NASA Administrator Jared Isaacman told CNBC on Monday that repairing the launch pad, which was damaged last week by the Blue Origin rocket explosion, “will take a significant amount of time.”
Jeff Bezos’ Blue Origin was conducting a high-temperature test of its massive New Glenn rocket at the Space Force’s launch facility in Cape Canaveral, Florida, on Thursday when the rocket exploded in a fireball. After the incident, Bezos confirmed that all Blue Origin employees were safe and said it was a “very difficult day” but vowed to rebuild.
Isaacman said in an interview on CNBC’s CEO Council Summit that the 2028 deadline is “within” a possible launch pad recovery.
“We’ve all collectively rallied around the idea that we want to make sure we see Blue Origin be a huge success,” Isaacman said. “So we have to recover, we have to retrieve the pads, we have to provide subject matter expertise, we have to make sure we analyze the root cause. Let’s figure out what’s broken. And we have to keep moving forward.”
Isaacman, Bezos and Blue Origin CEO Dave Limp toured the launch pad on Friday and addressed the space startup’s employees. Limp wrote in a post on Saturday’s X that Blue Origin has since regained some access to the launch pad and has developed a rebuilding plan.
NASA has multiple contracts with Blue Origin as part of the space agency’s Artemis program to return U.S. astronauts to the moon by 2028. NASA has contracted Blue Origin to launch an unmanned Blue Moon lander, known as MK1, atop New Glenn later this year.
Isaacman said getting a lander to the moon will require a rocket that can carry significant mass. That likely puts NASA in “Falcon Heavy Land,” a term referring to the super heavy-lift rockets developed by Elon Musk’s SpaceX, he said.
“When it comes to heavy goods, the real heavy goods are SpaceX and Blue Origin, and obviously one of them is down on the pad right now,” Isaacman said.
New Glenn was designed by Blue Origin to compete with SpaceX’s Falcon 9 rocket and United Launch Alliance’s Vulcan heavy-lift rocket.

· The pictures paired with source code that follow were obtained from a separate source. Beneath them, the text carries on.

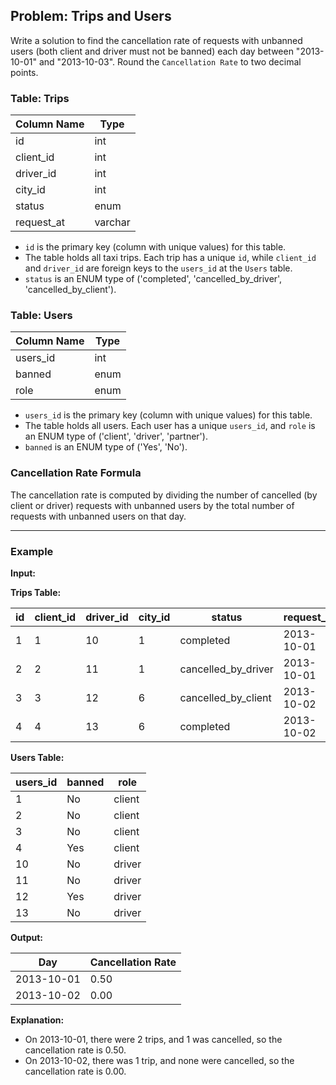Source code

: ## Problem: Trips and Users

Write a solution to find the cancellation rate of requests with unbanned users (both client and driver must not be banned) each day between "2013-10-01" and "2013-10-03". Round the `Cancellation Rate` to two decimal points.

### Table: Trips

| Column Name | Type    |
|-------------|---------|
| id          | int     |
| client_id   | int     |
| driver_id   | int     |
| city_id     | int     |
| status      | enum    |
| request_at  | varchar |

- `id` is the primary key (column with unique values) for this table.
- The table holds all taxi trips. Each trip has a unique `id`, while `client_id` and `driver_id` are foreign keys to the `users_id` at the `Users` table.
- `status` is an ENUM type of ('completed', 'cancelled_by_driver', 'cancelled_by_client').

### Table: Users

| Column Name | Type    |
|-------------|---------|
| users_id    | int     |
| banned      | enum    |
| role        | enum    |

- `users_id` is the primary key (column with unique values) for this table.
- The table holds all users. Each user has a unique `users_id`, and `role` is an ENUM type of ('client', 'driver', 'partner').
- `banned` is an ENUM type of ('Yes', 'No').

### Cancellation Rate Formula

The cancellation rate is computed by dividing the number of cancelled (by client or driver) requests with unbanned users by the total number of requests with unbanned users on that day.

---

### Example

**Input:**

**Trips Table:**

| id  | client_id | driver_id | city_id | status              | request_at |
|-----|-----------|-----------|---------|---------------------|------------|
| 1   | 1         | 10        | 1       | completed           | 2013-10-01 |
| 2   | 2         | 11        | 1       | cancelled_by_driver | 2013-10-01 |
| 3   | 3         | 12        | 6       | cancelled_by_client | 2013-10-02 |
| 4   | 4         | 13        | 6       | completed           | 2013-10-02 |

**Users Table:**

| users_id | banned | role    |
|----------|--------|---------|
| 1        | No     | client  |
| 2        | No     | client  |
| 3        | No     | client  |
| 4        | Yes    | client  |
| 10       | No     | driver  |
| 11       | No     | driver  |
| 12       | Yes    | driver  |
| 13       | No     | driver  |

**Output:**

| Day         | Cancellation Rate |
|-------------|-------------------|
| 2013-10-01  | 0.50              |
| 2013-10-02  | 0.00              |

**Explanation:**
- On 2013-10-01, there were 2 trips, and 1 was cancelled, so the cancellation rate is 0.50.
- On 2013-10-02, there was 1 trip, and none were cancelled, so the cancellation rate is 0.00.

Thursday’s explosion was particularly devastating because Blue Origin has only one launch pad, New Glenn. The plan is to operate the New Glenn launch pad from Vandenberg Space Force Base in California, but the launch pad is still under development.
“We have a lot of data. In fact, it was one of the first things that my team made available, a timeline of the history of human spaceflight, every launch pad we’ve built, every launch pad we’ve ever had to rebuild,” Isaacman said. “It’s going to take quite a while, even if we’re moving at a fairly fast pace.”
This incident also affects other Blue Origin customers. Amazon. Blue Origin was scheduled to deliver 48 satellites this week for Amazon’s nascent internet-from-space venture, Leo, as part of several upcoming missions.
Amazon, which Bezos founded in 1994, is holding off on a Federal Communications Commission deadline to deploy about half of its group by next month. The company is also working on bringing its Leo service online for commercial customers later this year, with the aim of competing with SpaceX’s Starlink.
AST Space Mobileis building a direct-to-device satellite system and also relies on Blue Origin for some rocket launches. The stock fell about 17% on Friday and closed more than 6% lower on Monday.